I couldn't get the full test suite to run and, not really knowing how unittest works, had to hack about a bit at the interpreter to run mine. You might want to make sure that they work when run as part of the whole suite and that there's nothing I should've done to add my new tests to the suite that I've missed
I don't know how docstrings get converted into docs pages at http://www.nltk.org/index.html, so I've just tried to make them as plaintext-readable as possible. They might need tidying up to make them web-ready.
I've chosen, to preserve backwards-compatibility with the current version of NLTK as much as possible, to use PorterStemmer.NLTK_EXTENSIONS as the default mode. If you care about getting people to use a version of the stemmer consistent with Martin's reference implementations more than you care about backwards compatibility, you might want to use PorterStemmer.MARTIN_EXTENSIONS here instead. I leave it up to you.

alvations · 2016-02-15T10:02:48Z

+1 Kudos! It looks much better now with the 3 different implementations/extensions.

ExplodingCabbage · 2016-02-15T10:29:01Z

Quick query since this is now being looked at: was I right to commit the >90000 words of test cases straight into the repo, or should I have put that stuff somewhere else where it could be fetched by the downloader in order to minimise repo size? I didn't look into doing things the latter way; if I should've done, and somebody would like to point be towards docs on how to do so, I'll be happy to comply and rebase.

alvations · 2016-02-15T10:35:28Z

I think it's best to create a separate CorpusReader object and push it to nltk_data, then load the dataset in the test.

But i'm not the best person to know how this should work. I'm also trying to push some character sets and word lists to test tokenizers and lemmatizers. But I don't think putting them in the core code or test code is appropriate. I would like to know what works best too.

stevenbird · 2016-02-15T17:19:34Z

@alvations is right, and if it's just a word list we can use the existing corpus reader for that, and I can deal with it myself

ExplodingCabbage · 2016-02-15T17:33:08Z

I can deal with it myself

To clarify, do you mean that I should do nothing and you will add this stuff to the data repository and rebase my PR yourself to remove the data, or would you like me to take some action?

alvations · 2016-02-16T14:25:18Z

@ExplodingCabbage I've added new classes to read my word/character lists like this https://github.com/nltk/nltk/pull/1282/files but I'm still not sure whether I'm doing it correctly.

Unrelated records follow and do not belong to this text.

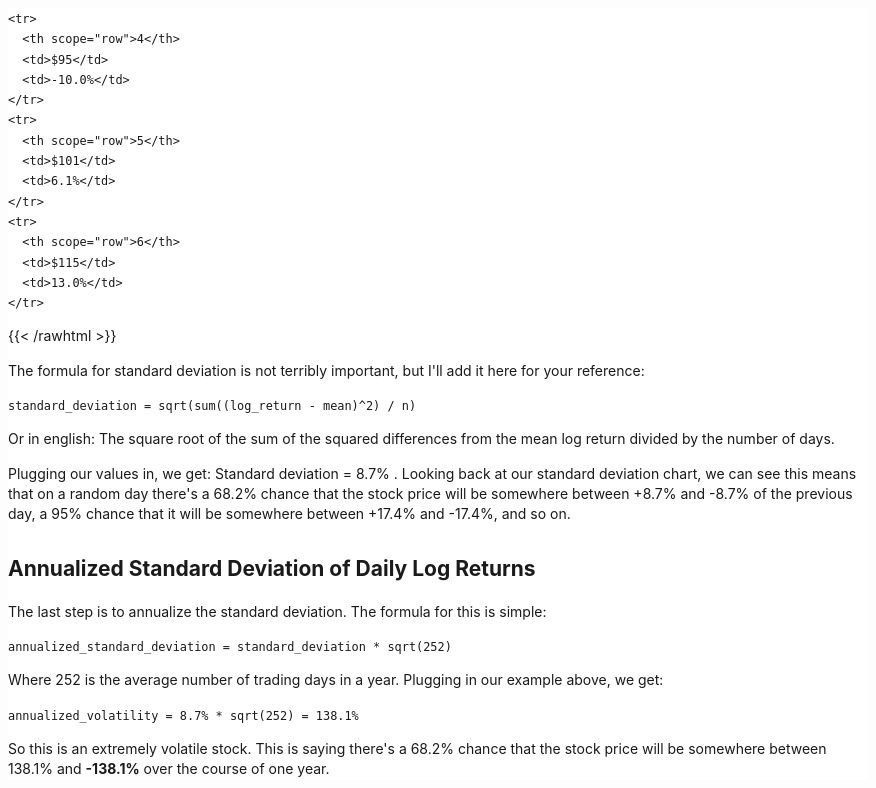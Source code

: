     <tr>
      <th scope="row">4</th>
      <td>$95</td>
      <td>-10.0%</td>
    </tr>
    <tr>
      <th scope="row">5</th>
      <td>$101</td>
      <td>6.1%</td>
    </tr>
    <tr>
      <th scope="row">6</th>
      <td>$115</td>
      <td>13.0%</td>
    </tr>
  </tbody>
</table>
{{< /rawhtml >}}

The formula for standard deviation is not terribly important, but I'll add it here for your reference:

    standard_deviation = sqrt(sum((log_return - mean)^2) / n)

Or in english: The square root of the sum of the squared differences from the mean log return divided by the number of days.

Plugging our values in, we get: Standard deviation = 8.7% . Looking back at our standard deviation chart, we can see this means that on a random day there's a 68.2% chance that the stock price will be somewhere between +8.7% and -8.7% of the previous day, a 95% chance that it will be somewhere between +17.4% and -17.4%, and so on.

## Annualized Standard Deviation of Daily Log Returns

The last step is to annualize the standard deviation. The formula for this is simple:

    annualized_standard_deviation = standard_deviation * sqrt(252)

Where 252 is the average number of trading days in a year. Plugging in our example above, we get:

    annualized_volatility = 8.7% * sqrt(252) = 138.1%

So this is an extremely volatile stock. This is saying there's a 68.2% chance that the stock price will be somewhere between 138.1% and **-138.1%** over the course of one year.
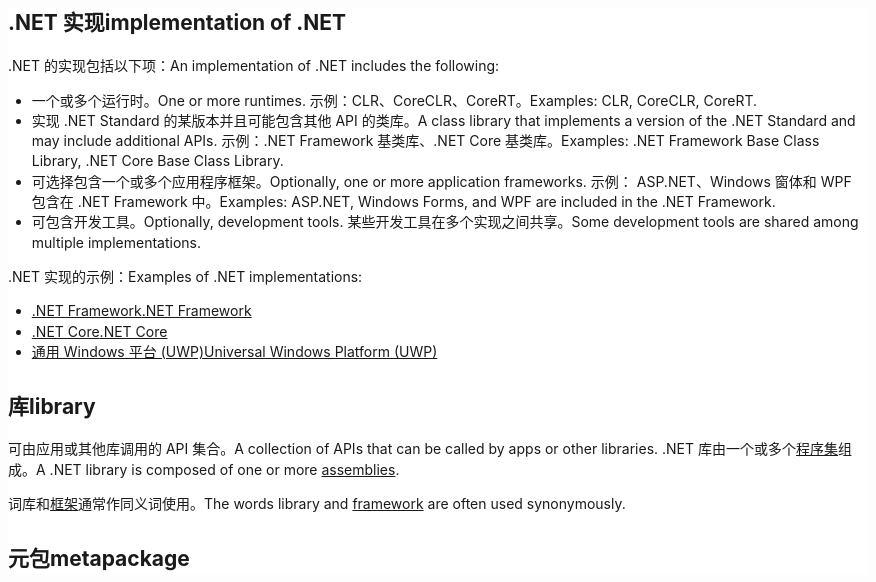 ## <a name="implementation-of-net"></a><span data-ttu-id="4fdc5-185">.NET 实现</span><span class="sxs-lookup"><span data-stu-id="4fdc5-185">implementation of .NET</span></span>

<span data-ttu-id="4fdc5-186">.NET 的实现包括以下项：</span><span class="sxs-lookup"><span data-stu-id="4fdc5-186">An implementation of .NET includes the following:</span></span>

- <span data-ttu-id="4fdc5-187">一个或多个运行时。</span><span class="sxs-lookup"><span data-stu-id="4fdc5-187">One or more runtimes.</span></span> <span data-ttu-id="4fdc5-188">示例：CLR、CoreCLR、CoreRT。</span><span class="sxs-lookup"><span data-stu-id="4fdc5-188">Examples: CLR, CoreCLR, CoreRT.</span></span>
- <span data-ttu-id="4fdc5-189">实现 .NET Standard 的某版本并且可能包含其他 API 的类库。</span><span class="sxs-lookup"><span data-stu-id="4fdc5-189">A class library that implements a version of the .NET Standard and may include additional APIs.</span></span> <span data-ttu-id="4fdc5-190">示例：.NET Framework 基类库、.NET Core 基类库。</span><span class="sxs-lookup"><span data-stu-id="4fdc5-190">Examples: .NET Framework Base Class Library, .NET Core Base Class Library.</span></span>
- <span data-ttu-id="4fdc5-191">可选择包含一个或多个应用程序框架。</span><span class="sxs-lookup"><span data-stu-id="4fdc5-191">Optionally, one or more application frameworks.</span></span> <span data-ttu-id="4fdc5-192">示例： ASP.NET、Windows 窗体和 WPF 包含在 .NET Framework 中。</span><span class="sxs-lookup"><span data-stu-id="4fdc5-192">Examples: ASP.NET, Windows Forms, and WPF are included in the .NET Framework.</span></span>
- <span data-ttu-id="4fdc5-193">可包含开发工具。</span><span class="sxs-lookup"><span data-stu-id="4fdc5-193">Optionally, development tools.</span></span> <span data-ttu-id="4fdc5-194">某些开发工具在多个实现之间共享。</span><span class="sxs-lookup"><span data-stu-id="4fdc5-194">Some development tools are shared among multiple implementations.</span></span>

<span data-ttu-id="4fdc5-195">.NET 实现的示例：</span><span class="sxs-lookup"><span data-stu-id="4fdc5-195">Examples of .NET implementations:</span></span>

- [<span data-ttu-id="4fdc5-196">.NET Framework</span><span class="sxs-lookup"><span data-stu-id="4fdc5-196">.NET Framework</span></span>](#net-framework)
- [<span data-ttu-id="4fdc5-197">.NET Core</span><span class="sxs-lookup"><span data-stu-id="4fdc5-197">.NET Core</span></span>](#net-core)
- [<span data-ttu-id="4fdc5-198">通用 Windows 平台 (UWP)</span><span class="sxs-lookup"><span data-stu-id="4fdc5-198">Universal Windows Platform (UWP)</span></span>](#uwp)

## <a name="library"></a><span data-ttu-id="4fdc5-199">库</span><span class="sxs-lookup"><span data-stu-id="4fdc5-199">library</span></span>

<span data-ttu-id="4fdc5-200">可由应用或其他库调用的 API 集合。</span><span class="sxs-lookup"><span data-stu-id="4fdc5-200">A collection of APIs that can be called by apps or other libraries.</span></span> <span data-ttu-id="4fdc5-201">.NET 库由一个或多个[程序集](#assembly)组成。</span><span class="sxs-lookup"><span data-stu-id="4fdc5-201">A .NET library is composed of one or more [assemblies](#assembly).</span></span>

<span data-ttu-id="4fdc5-202">词库和[框架](#framework)通常作同义词使用。</span><span class="sxs-lookup"><span data-stu-id="4fdc5-202">The words library and [framework](#framework) are often used synonymously.</span></span>

## <a name="metapackage"></a><span data-ttu-id="4fdc5-203">元包</span><span class="sxs-lookup"><span data-stu-id="4fdc5-203">metapackage</span></span>
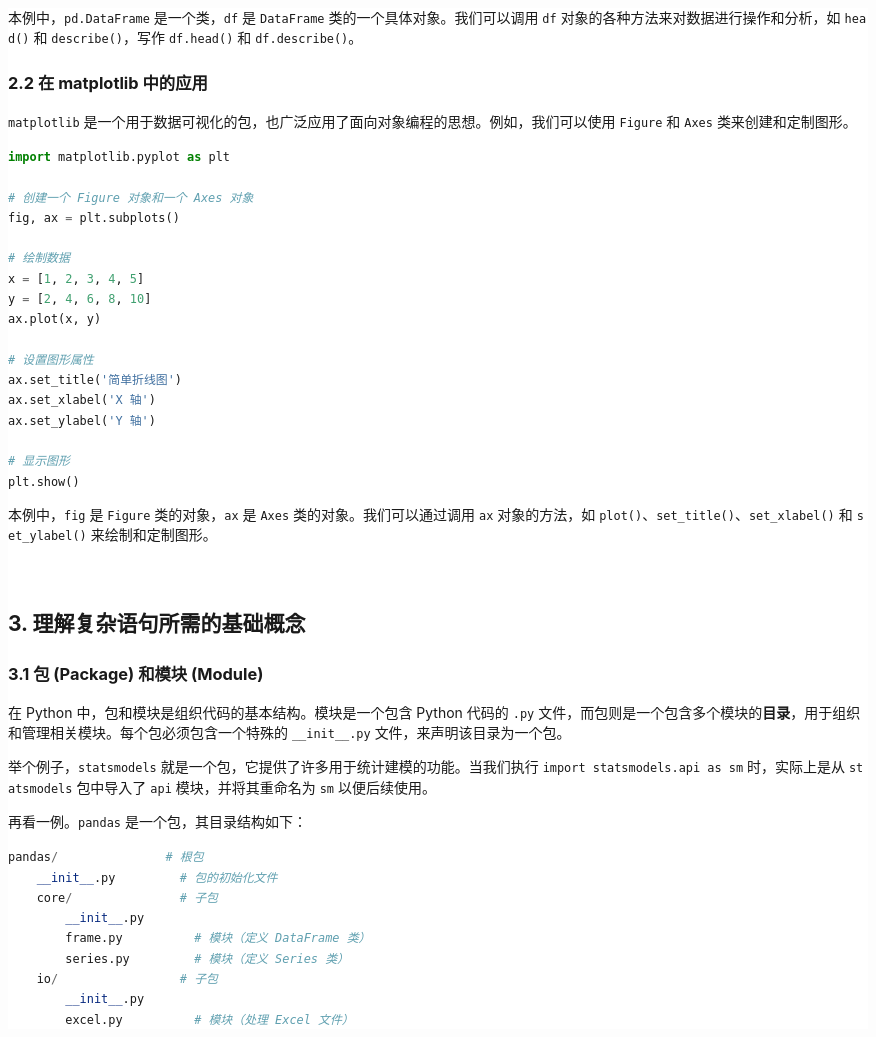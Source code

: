 本例中，`pd.DataFrame` 是一个类，`df` 是 `DataFrame` 类的一个具体对象。我们可以调用 `df` 对象的各种方法来对数据进行操作和分析，如 `head()` 和 `describe()`，写作 `df.head()` 和 `df.describe()`。

### 2.2 在 matplotlib 中的应用

`matplotlib` 是一个用于数据可视化的包，也广泛应用了面向对象编程的思想。例如，我们可以使用 `Figure` 和 `Axes` 类来创建和定制图形。

```python
import matplotlib.pyplot as plt

# 创建一个 Figure 对象和一个 Axes 对象
fig, ax = plt.subplots()

# 绘制数据
x = [1, 2, 3, 4, 5]
y = [2, 4, 6, 8, 10]
ax.plot(x, y)

# 设置图形属性
ax.set_title('简单折线图')
ax.set_xlabel('X 轴')
ax.set_ylabel('Y 轴')

# 显示图形
plt.show()
```

本例中，`fig` 是 `Figure` 类的对象，`ax` 是 `Axes` 类的对象。我们可以通过调用 `ax` 对象的方法，如 `plot()`、`set_title()`、`set_xlabel()` 和 `set_ylabel()` 来绘制和定制图形。

&emsp;

## 3. 理解复杂语句所需的基础概念

### 3.1 包 (Package) 和模块 (Module) 

在 Python 中，包和模块是组织代码的基本结构。模块是一个包含 Python 代码的 `.py` 文件，而包则是一个包含多个模块的**目录**，用于组织和管理相关模块。每个包必须包含一个特殊的 `__init__.py` 文件，来声明该目录为一个包。

举个例子，`statsmodels` 就是一个包，它提供了许多用于统计建模的功能。当我们执行 `import statsmodels.api as sm` 时，实际上是从 `statsmodels` 包中导入了 `api` 模块，并将其重命名为 `sm` 以便后续使用。

再看一例。`pandas` 是一个包，其目录结构如下：
    
```python
pandas/               # 根包
    __init__.py         # 包的初始化文件
    core/               # 子包
        __init__.py
        frame.py          # 模块（定义 DataFrame 类）
        series.py         # 模块（定义 Series 类）
    io/                 # 子包
        __init__.py
        excel.py          # 模块（处理 Excel 文件）
```
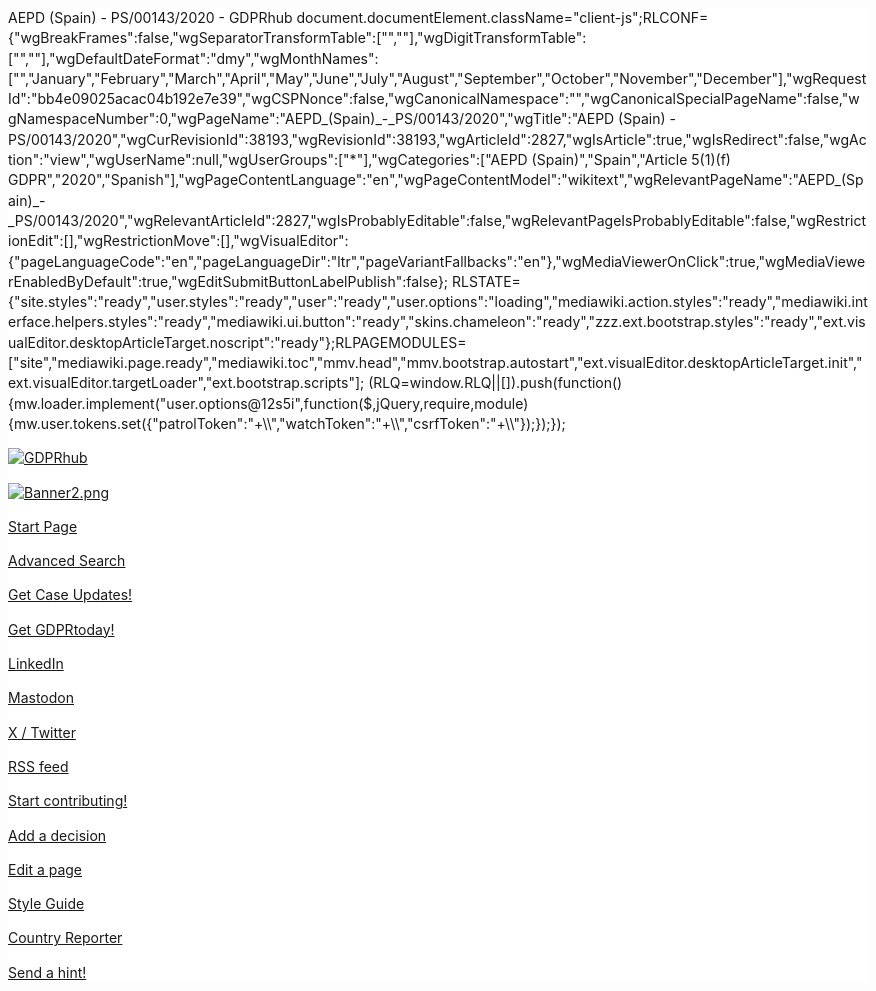  AEPD (Spain) - PS/00143/2020 - GDPRhub document.documentElement.className="client-js";RLCONF={"wgBreakFrames":false,"wgSeparatorTransformTable":\["",""\],"wgDigitTransformTable":\["",""\],"wgDefaultDateFormat":"dmy","wgMonthNames":\["","January","February","March","April","May","June","July","August","September","October","November","December"\],"wgRequestId":"bb4e09025acac04b192e7e39","wgCSPNonce":false,"wgCanonicalNamespace":"","wgCanonicalSpecialPageName":false,"wgNamespaceNumber":0,"wgPageName":"AEPD\_(Spain)\_-\_PS/00143/2020","wgTitle":"AEPD (Spain) - PS/00143/2020","wgCurRevisionId":38193,"wgRevisionId":38193,"wgArticleId":2827,"wgIsArticle":true,"wgIsRedirect":false,"wgAction":"view","wgUserName":null,"wgUserGroups":\["\*"\],"wgCategories":\["AEPD (Spain)","Spain","Article 5(1)(f) GDPR","2020","Spanish"\],"wgPageContentLanguage":"en","wgPageContentModel":"wikitext","wgRelevantPageName":"AEPD\_(Spain)\_-\_PS/00143/2020","wgRelevantArticleId":2827,"wgIsProbablyEditable":false,"wgRelevantPageIsProbablyEditable":false,"wgRestrictionEdit":\[\],"wgRestrictionMove":\[\],"wgVisualEditor":{"pageLanguageCode":"en","pageLanguageDir":"ltr","pageVariantFallbacks":"en"},"wgMediaViewerOnClick":true,"wgMediaViewerEnabledByDefault":true,"wgEditSubmitButtonLabelPublish":false}; RLSTATE={"site.styles":"ready","user.styles":"ready","user":"ready","user.options":"loading","mediawiki.action.styles":"ready","mediawiki.interface.helpers.styles":"ready","mediawiki.ui.button":"ready","skins.chameleon":"ready","zzz.ext.bootstrap.styles":"ready","ext.visualEditor.desktopArticleTarget.noscript":"ready"};RLPAGEMODULES=\["site","mediawiki.page.ready","mediawiki.toc","mmv.head","mmv.bootstrap.autostart","ext.visualEditor.desktopArticleTarget.init","ext.visualEditor.targetLoader","ext.bootstrap.scripts"\]; (RLQ=window.RLQ||\[\]).push(function(){mw.loader.implement("user.options@12s5i",function($,jQuery,require,module){mw.user.tokens.set({"patrolToken":"+\\\\","watchToken":"+\\\\","csrfToken":"+\\\\"});});});                    

[![GDPRhub](/images/gdprhub_v5_150.png)](/index.php?title=Welcome_to_GDPRhub "Visit the main page")

[![Banner2.png](/images/5/57/Banner2.png)](https://gdprhub.eu/index.php?title=GDPRtoday)

[Start Page](/index.php?title=Welcome_to_GDPRhub)

[Advanced Search](/index.php?title=Advanced_Search)

[Get Case Updates!](#)

[Get GDPRtoday!](/index.php?title=GDPRtoday)

[LinkedIn](https://www.linkedin.com/showcase/gdprhub)

[Mastodon](https://mastodon.social/@GDPRhub)

[X / Twitter](https://www.twitter.com/GDPRhub)

[RSS feed](https://gdprhub.eu/index.php?title=Special:NewPages&feed=atom&hideredirs=1&limit=10&render=1)

[Start contributing!](#)

[Add a decision](/index.php?title=How_to_add_a_new_decision)

[Edit a page](/index.php?title=How_to_edit_a_page_on_GDPRhub)

[Style Guide](/index.php?title=GDPRhub_style_guide)

[Country Reporter](https://gdprmgmt.noyb.eu/become_country_reporter)

[Send a hint!](mailto:GDPRhub@noyb.eu?subject=GDPRhub%20-%20hint&body=Thank%20you%20for%20sending%20us%20a%20hint!%0A%0AIf%20you%20want%20to%20send%20us%20details%20about%20a%20case%20that%20is%20not%20on%20GDPRhub%20yet%2C%20please%20fill%20out%20the%20form%20below!%0AIf%20you%20want%20to%20send%20us%20any%20other%20information%2C%20just%20delete%20this%20text.%0A%0A%3D%3D%3D%20General%20Details%20%3D%3D%3D%0A%0ALink%20to%20the%20decision%20\(attach%20document%20if%20not%20public\)%3A%0ADPA%2FCourt%3A%0ACountry%3A%0ADate%3A%0A%0A%3D%3D%3D%20Factual%20Summary%20in%20English%20%3D%3D%3D%0A%0A-%3E%20What%20happened%20in%20this%20case%3F%0A%0A%3D%3D%3D%20Summary%20of%20the%20Dispute%20in%20English%20%3D%3D%3D%0A%0A-%3E%20What%20was%20the%20core%20dispute%20about%3F%0A%0A%3D%3D%3D%20Summary%20of%20the%20Holding%20in%20English%20%3D%3D%3D%0A%0A-%3E%20What%20is%20the%20core%20take%20away%20from%20the%20decision%3F%0A%0A%0AThank%20you%20for%20your%20support!%0Anoyb.eu%20team)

I think @stevenbird will change the corpora readers to fit the nltk.corpus module when you merge the list after creating something like https://github.com/alvations/nltk/blob/develop/nltk/corpus/__init__.py#L280 and https://github.com/alvations/nltk/blob/develop/nltk/corpus/reader/__init__.py#L145 and https://github.com/alvations/nltk/blob/develop/nltk/corpus/reader/wordlist.py#L41

stevenbird · 2016-06-20T15:00:30Z

@ExplodingCabbage – sorry for the delay. I guess I need to migrate the test files into the NLTK corpus collection before we go any further. I hope to get onto that very soon.

ExplodingCabbage · 2016-06-20T15:28:22Z

No worries, @stevenbird, life happens and so does prioritisation.

stevenbird · 2016-07-13T23:27:01Z

@ExplodingCabbage: would you please point me at the test data so I can add it to the NLTK data collection?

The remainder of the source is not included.